Después de la fijación, la solución de PFA se retira cuidadosamente. Teniendo cuidado de evitar que Resus suspenda el EBS y se reemplace con una solución de sacarosa al 10% en PBS para iniciar la protección criogénica del ebs, el material se mantiene durante 30 minutos en esta solución. A continuación, retiramos con cuidado la solución de sacarosa al 10% y volvemos a suspender el EBS en una solución de sacarosa al 20%.
Una vez más, los EBS se mantienen durante 30 minutos en esta solución. Finalmente, se retira la solución de sacarosa al 20% y se reemplaza por una solución de sacarosa al 30% en PBS donde se mantiene durante 30 minutos más. Ahora podemos proceder a la orientación y bloqueo de ebs.
En nuestro laboratorio, utilizamos cápsulas vacías como moldes. Para el bloqueo de ebs, es importante cubrir las paredes internas de la punta con solución de sacarosa antes de recolectar los ebs. Ahora podemos recoger con cuidado los EBS y esperar hasta que decanten hasta el fondo de la punta.
A continuación, los EBS se colocan en el centro del bloque. Esta debería ser la posición final de EBS dentro del bloque. Con la ayuda de un microscopio estereoscópico y una punta fina, recolectamos y descargamos la mayor cantidad posible de solución de sacarosa.
Siempre teniendo cuidado de no recoger los ebs. Usando una aguja con una punta ligeramente doblada, todos los EBS se colocan en el centro del bloque. Finalmente, la solución de sacarosa restante se recoge con trozos de papel de filtro.

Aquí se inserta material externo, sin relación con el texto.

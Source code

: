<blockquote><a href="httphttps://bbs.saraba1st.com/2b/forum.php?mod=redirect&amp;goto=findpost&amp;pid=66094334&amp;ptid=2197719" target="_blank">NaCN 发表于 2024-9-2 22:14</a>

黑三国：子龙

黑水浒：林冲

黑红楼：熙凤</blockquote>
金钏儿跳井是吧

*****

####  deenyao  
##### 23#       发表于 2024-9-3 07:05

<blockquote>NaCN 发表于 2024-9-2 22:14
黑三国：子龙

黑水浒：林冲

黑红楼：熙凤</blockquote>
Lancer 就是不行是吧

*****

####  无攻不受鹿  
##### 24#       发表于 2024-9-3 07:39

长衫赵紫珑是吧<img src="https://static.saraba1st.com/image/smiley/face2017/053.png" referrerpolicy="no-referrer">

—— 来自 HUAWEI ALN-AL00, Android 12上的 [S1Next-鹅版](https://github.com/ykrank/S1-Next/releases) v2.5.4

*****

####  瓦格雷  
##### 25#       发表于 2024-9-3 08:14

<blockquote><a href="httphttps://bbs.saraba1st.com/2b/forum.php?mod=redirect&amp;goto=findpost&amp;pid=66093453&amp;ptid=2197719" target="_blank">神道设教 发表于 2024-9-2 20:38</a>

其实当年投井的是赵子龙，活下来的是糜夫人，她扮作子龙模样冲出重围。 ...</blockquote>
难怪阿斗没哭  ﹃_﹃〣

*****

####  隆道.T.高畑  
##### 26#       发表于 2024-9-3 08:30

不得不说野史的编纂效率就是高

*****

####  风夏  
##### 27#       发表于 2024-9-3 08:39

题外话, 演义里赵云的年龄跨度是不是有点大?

La ubicación específica de EBS dentro del bloque es muy importante para obtener rebanadas de buena calidad. Este es un ejemplo de un mal posicionamiento del EB dentro de la carcasa. Después de la colocación de EBS y la eliminación de la solución de sacarosa, la cáscara se llena con OCT comenzando desde los bordes, siempre teniendo cuidado de evitar que Resus suspenda ebs.

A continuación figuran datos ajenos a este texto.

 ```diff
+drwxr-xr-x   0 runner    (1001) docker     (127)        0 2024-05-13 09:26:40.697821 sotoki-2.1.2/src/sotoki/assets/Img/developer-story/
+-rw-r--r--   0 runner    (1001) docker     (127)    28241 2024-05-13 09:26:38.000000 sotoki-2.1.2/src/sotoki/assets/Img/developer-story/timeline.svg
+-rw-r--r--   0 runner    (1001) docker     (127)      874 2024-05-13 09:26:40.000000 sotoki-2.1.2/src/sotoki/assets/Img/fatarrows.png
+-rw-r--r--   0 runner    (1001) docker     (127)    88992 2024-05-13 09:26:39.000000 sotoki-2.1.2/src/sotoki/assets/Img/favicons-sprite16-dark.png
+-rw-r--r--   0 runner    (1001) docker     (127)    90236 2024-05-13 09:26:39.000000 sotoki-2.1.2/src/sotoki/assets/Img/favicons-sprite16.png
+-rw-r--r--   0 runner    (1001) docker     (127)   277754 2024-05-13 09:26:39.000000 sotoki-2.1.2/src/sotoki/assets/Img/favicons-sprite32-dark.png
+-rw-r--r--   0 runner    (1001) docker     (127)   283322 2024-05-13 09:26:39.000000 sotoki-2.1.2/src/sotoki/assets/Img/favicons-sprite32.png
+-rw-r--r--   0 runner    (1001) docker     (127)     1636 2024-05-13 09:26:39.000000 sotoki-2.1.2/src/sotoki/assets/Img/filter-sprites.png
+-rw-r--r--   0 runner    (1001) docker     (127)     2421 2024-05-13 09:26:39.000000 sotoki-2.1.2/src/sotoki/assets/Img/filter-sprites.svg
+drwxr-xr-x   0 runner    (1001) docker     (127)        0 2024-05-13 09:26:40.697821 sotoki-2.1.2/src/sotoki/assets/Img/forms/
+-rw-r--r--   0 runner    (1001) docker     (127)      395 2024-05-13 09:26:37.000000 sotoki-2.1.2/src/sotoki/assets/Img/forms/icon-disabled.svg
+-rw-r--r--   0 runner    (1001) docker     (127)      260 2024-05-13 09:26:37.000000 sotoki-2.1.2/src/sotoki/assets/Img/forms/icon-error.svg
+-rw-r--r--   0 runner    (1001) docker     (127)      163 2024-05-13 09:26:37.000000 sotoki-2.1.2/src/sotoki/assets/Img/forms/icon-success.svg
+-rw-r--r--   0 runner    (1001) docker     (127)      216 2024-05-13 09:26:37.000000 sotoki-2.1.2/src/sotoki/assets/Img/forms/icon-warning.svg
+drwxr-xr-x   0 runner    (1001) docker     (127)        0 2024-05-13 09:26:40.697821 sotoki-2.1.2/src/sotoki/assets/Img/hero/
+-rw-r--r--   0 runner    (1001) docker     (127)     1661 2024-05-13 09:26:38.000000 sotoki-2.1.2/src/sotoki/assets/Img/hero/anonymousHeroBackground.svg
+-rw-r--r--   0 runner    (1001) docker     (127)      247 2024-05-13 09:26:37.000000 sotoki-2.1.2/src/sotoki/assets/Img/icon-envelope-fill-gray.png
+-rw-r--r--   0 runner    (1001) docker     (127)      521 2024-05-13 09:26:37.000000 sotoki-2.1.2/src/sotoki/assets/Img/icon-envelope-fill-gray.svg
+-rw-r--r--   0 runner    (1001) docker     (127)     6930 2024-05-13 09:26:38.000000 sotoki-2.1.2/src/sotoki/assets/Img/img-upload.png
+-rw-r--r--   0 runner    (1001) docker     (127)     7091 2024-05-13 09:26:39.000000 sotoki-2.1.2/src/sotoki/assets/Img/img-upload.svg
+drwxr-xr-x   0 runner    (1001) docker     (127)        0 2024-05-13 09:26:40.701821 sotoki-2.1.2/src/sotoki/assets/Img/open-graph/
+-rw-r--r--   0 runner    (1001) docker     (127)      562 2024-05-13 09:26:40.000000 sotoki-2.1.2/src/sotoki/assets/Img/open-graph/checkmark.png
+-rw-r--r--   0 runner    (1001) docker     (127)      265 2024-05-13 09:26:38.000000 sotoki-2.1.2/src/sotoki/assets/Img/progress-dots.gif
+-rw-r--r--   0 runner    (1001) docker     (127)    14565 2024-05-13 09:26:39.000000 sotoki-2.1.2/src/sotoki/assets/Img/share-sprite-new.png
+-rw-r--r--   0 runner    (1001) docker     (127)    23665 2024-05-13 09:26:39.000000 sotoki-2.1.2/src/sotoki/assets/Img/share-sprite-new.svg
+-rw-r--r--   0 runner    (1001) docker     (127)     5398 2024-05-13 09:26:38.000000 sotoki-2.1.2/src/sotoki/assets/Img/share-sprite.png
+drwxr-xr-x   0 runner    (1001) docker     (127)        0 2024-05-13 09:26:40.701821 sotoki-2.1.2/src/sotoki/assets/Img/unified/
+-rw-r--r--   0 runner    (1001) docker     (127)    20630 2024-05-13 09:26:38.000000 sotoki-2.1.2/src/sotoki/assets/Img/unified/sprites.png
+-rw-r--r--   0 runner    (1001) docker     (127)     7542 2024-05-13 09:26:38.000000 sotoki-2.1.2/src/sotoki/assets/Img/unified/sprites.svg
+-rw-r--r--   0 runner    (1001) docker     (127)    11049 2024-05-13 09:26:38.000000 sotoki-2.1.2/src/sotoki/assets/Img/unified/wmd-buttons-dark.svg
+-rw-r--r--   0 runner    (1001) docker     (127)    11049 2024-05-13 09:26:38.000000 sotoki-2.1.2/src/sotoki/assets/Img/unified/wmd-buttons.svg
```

Las burbujas restantes se eliminan con una pipeta y las cáscaras se agitan durante 15 minutos. Después de la agitación. El bloque OCT se congela en hielo seco.

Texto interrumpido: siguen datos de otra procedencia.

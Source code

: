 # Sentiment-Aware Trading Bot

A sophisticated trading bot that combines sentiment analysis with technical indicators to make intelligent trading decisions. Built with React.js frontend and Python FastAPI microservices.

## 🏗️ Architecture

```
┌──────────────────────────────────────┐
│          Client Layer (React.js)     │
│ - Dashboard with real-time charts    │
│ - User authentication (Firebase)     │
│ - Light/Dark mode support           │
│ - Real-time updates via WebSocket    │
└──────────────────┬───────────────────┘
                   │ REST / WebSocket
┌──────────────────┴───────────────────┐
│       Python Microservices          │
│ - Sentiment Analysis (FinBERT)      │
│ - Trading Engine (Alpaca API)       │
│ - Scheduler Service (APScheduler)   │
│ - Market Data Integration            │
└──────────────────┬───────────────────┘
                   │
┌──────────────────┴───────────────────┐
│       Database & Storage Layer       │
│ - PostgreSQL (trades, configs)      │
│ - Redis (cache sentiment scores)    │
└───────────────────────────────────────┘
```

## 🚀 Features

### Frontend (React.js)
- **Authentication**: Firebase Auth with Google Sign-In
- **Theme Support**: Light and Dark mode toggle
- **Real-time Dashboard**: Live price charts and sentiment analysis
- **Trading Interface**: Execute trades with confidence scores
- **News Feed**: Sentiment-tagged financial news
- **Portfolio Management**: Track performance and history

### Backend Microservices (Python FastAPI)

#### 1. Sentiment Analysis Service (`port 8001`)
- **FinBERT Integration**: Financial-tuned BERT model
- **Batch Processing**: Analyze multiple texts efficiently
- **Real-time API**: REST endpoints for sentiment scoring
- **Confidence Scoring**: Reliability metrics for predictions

En este punto, puede almacenar el bloque envuelto en papel de aluminio a menos 80 grados centígrados para un análisis más detallado o proceder al criostato Parte cuatro, Corte. Para hacer las secciones criogénicas, necesitará una cuchilla desechable o permanente, OCT y portaobjetos de vidrio pretratados con poli L lisina. El bloque OCT se retira del congelador y se mantiene dentro del criostato hasta que alcanza los 20 grados centígrados bajo cero.
A continuación, el bloque se coloca en el soporte y se alinea en paralelo al borde de la hoja. Las muestras de EB son mucho más pequeñas que la mayoría de las otras muestras de tejido, por lo que es muy importante asegurarse de que toda la superficie del bloque toque la hoja al mismo tiempo, minimizando así la pérdida de material. Una vez colocado, el bloque se corta en rodajas de 10 micrómetros, que se recogen directamente en los portaobjetos de vidrio.
Los portaobjetos pueden almacenarse, preferiblemente a menos 70 grados centígrados, o también pueden usarse el mismo día. El material se puede teñir para inmunohistoquímica o inmunofluorescencia. Conclusión. El método descrito en este documento proporciona un protocolo razonablemente barato y fácil de seguir para obtener secciones delgadas de criostato de cuerpos embrionarios desarrollados a partir de linajes de células madre H nine humanas o US P one de ratón.
Las secciones criogénicas resultantes se pueden utilizar en una amplia variedad de procedimientos para analizar la expresión de proteínas o la morfología de EB.
View the full transcript and gain access to thousands of scientific videos
Este artículo demuestra el proceso de obtención de criosecciones de alta calidad de cuerpos embrionarios (EBs) derivados de células madre pluripotentes cultivadas en suspensión. Estas criosecciones son esenciales para estudiar los aspectos celulares y moleculares de la embriogénesis mientras se mantiene la organización de los EBs.